Data records
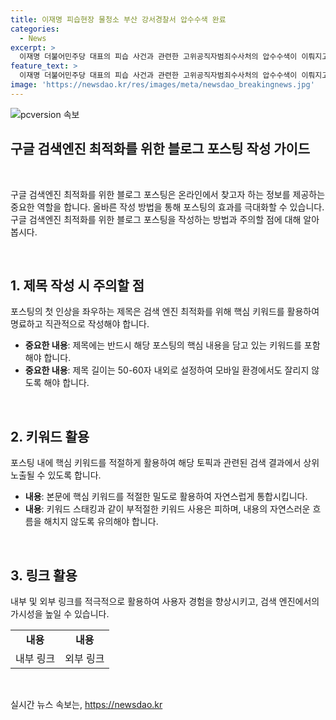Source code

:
 ```yaml
---
title: 이재명 피습현장 물청소 부산 강서경찰서 압수수색 완료
categories:
  - News
excerpt: >
  이재명 더불어민주당 대표의 피습 사건과 관련한 고위공직자범죄수사처의 압수수색이 이뤄지고 있다. 공수처는 경찰이 현장을 제대로 보존하지 않았다는 의혹 관련하여 부산 강서경찰서를 수사 중이며, 더불어민주당은 경찰을 고발했다. 현장을 정리한 경위 등을 조사하기 위해 옥영미 전 강서경찰서장을 신분으로 불러 조사한 것으로 전해졌다.
feature_text: >
  이재명 더불어민주당 대표의 피습 사건과 관련한 고위공직자범죄수사처의 압수수색이 이뤄지고 있다. 공수처는 경찰이 현장을 제대로 보존하지 않았다는 의혹 관련하여 부산 강서경찰서를 수사 중이며, 더불어민주당은 경찰을 고발했다. 현장을 정리한 경위 등을 조사하기 위해 옥영미 전 강서경찰서장을 신분으로 불러 조사한 것으로 전해졌다.
image: 'https://newsdao.kr/res/images/meta/newsdao_breakingnews.jpg'
---
```


<p><img src="https://newsdao.kr/res/images/meta/newsdao_breakingnews.jpg" alt="pcversion 속보" /></p>

<h2 data-ke-size="size26">구글 검색엔진 최적화를 위한 블로그 포스팅 작성 가이드</h2>

<p data-ke-size="size16">&nbsp;</p>

<p>구글 검색엔진 최적화를 위한 블로그 포스팅은 온라인에서 찾고자 하는 정보를 제공하는 중요한 역할을 합니다. 올바른 작성 방법을 통해 포스팅의 효과를 극대화할 수 있습니다. 구글 검색엔진 최적화를 위한 블로그 포스팅을 작성하는 방법과 주의할 점에 대해 알아봅시다.</p>

<p data-ke-size="size16">&nbsp;</p>

<h2 data-ke-size="size24">1. 제목 작성 시 주의할 점</h2>

<p data-ke-size="size16">포스팅의 첫 인상을 좌우하는 제목은 검색 엔진 최적화를 위해 핵심 키워드를 활용하여 명료하고 직관적으로 작성해야 합니다.</p>

<ul>
  <li><b>중요한 내용</b>: 제목에는 반드시 해당 포스팅의 핵심 내용을 담고 있는 키워드를 포함해야 합니다.</li>
  <li><b>중요한 내용</b>: 제목 길이는 50-60자 내외로 설정하여 모바일 환경에서도 잘리지 않도록 해야 합니다.</li>
</ul>

<p data-ke-size="size16">&nbsp;</p>

<h2 data-ke-size="size24">2. 키워드 활용</h2>

<p data-ke-size="size16">포스팅 내에 핵심 키워드를 적절하게 활용하여 해당 토픽과 관련된 검색 결과에서 상위 노출될 수 있도록 합니다.</p>

<ul>
  <li><b>내용</b>: 본문에 핵심 키워드를 적절한 밀도로 활용하여 자연스럽게 통합시킵니다.</li>
  <li><b>내용</b>: 키워드 스태킹과 같이 부적절한 키워드 사용은 피하며, 내용의 자연스러운 흐름을 해치지 않도록 유의해야 합니다.</li>
</ul>

<p data-ke-size="size16">&nbsp;</p>

<h2 data-ke-size="size24">3. 링크 활용</h2>

<p data-ke-size="size16">내부 및 외부 링크를 적극적으로 활용하여 사용자 경험을 향상시키고, 검색 엔진에서의 가시성을 높일 수 있습니다.</p>

<table style="width: 100%;">
<tbody>
<tr>
<td style="text-align: center; height: 17px;"><b>내용</b></td>
<td style="text-align: center; height: 17px;"><b>내용</b></td>
</tr>
<tr>
<td style="text-align: center;">내부 링크</td>
<td style="text-align: center;">외부 링크</td>
</tr>
</tbody>
</table>

<p data-ke-size="size16">&nbsp;</p>
실시간 뉴스 속보는, <a href="https://newsdao.kr" rel="dofollow">https://newsdao.kr</a>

* [Task objective]
Every line above from the line with "<p>구글 검색엔진 최적화를" to the line with "<li><b>내용</b>: 본문에 핵심", inclusive, must be returned exactly; no other line belongs in the reply.

* [Written solution]
<p>구글 검색엔진 최적화를 위한 블로그 포스팅은 온라인에서 찾고자 하는 정보를 제공하는 중요한 역할을 합니다. 올바른 작성 방법을 통해 포스팅의 효과를 극대화할 수 있습니다. 구글 검색엔진 최적화를 위한 블로그 포스팅을 작성하는 방법과 주의할 점에 대해 알아봅시다.</p>

<p data-ke-size="size16">&nbsp;</p>

<h2 data-ke-size="size24">1. 제목 작성 시 주의할 점</h2>

<p data-ke-size="size16">포스팅의 첫 인상을 좌우하는 제목은 검색 엔진 최적화를 위해 핵심 키워드를 활용하여 명료하고 직관적으로 작성해야 합니다.</p>

<ul>
  <li><b>중요한 내용</b>: 제목에는 반드시 해당 포스팅의 핵심 내용을 담고 있는 키워드를 포함해야 합니다.</li>
  <li><b>중요한 내용</b>: 제목 길이는 50-60자 내외로 설정하여 모바일 환경에서도 잘리지 않도록 해야 합니다.</li>
</ul>

<p data-ke-size="size16">&nbsp;</p>

<h2 data-ke-size="size24">2. 키워드 활용</h2>

<p data-ke-size="size16">포스팅 내에 핵심 키워드를 적절하게 활용하여 해당 토픽과 관련된 검색 결과에서 상위 노출될 수 있도록 합니다.</p>

<ul>
  <li><b>내용</b>: 본문에 핵심 키워드를 적절한 밀도로 활용하여 자연스럽게 통합시킵니다.</li>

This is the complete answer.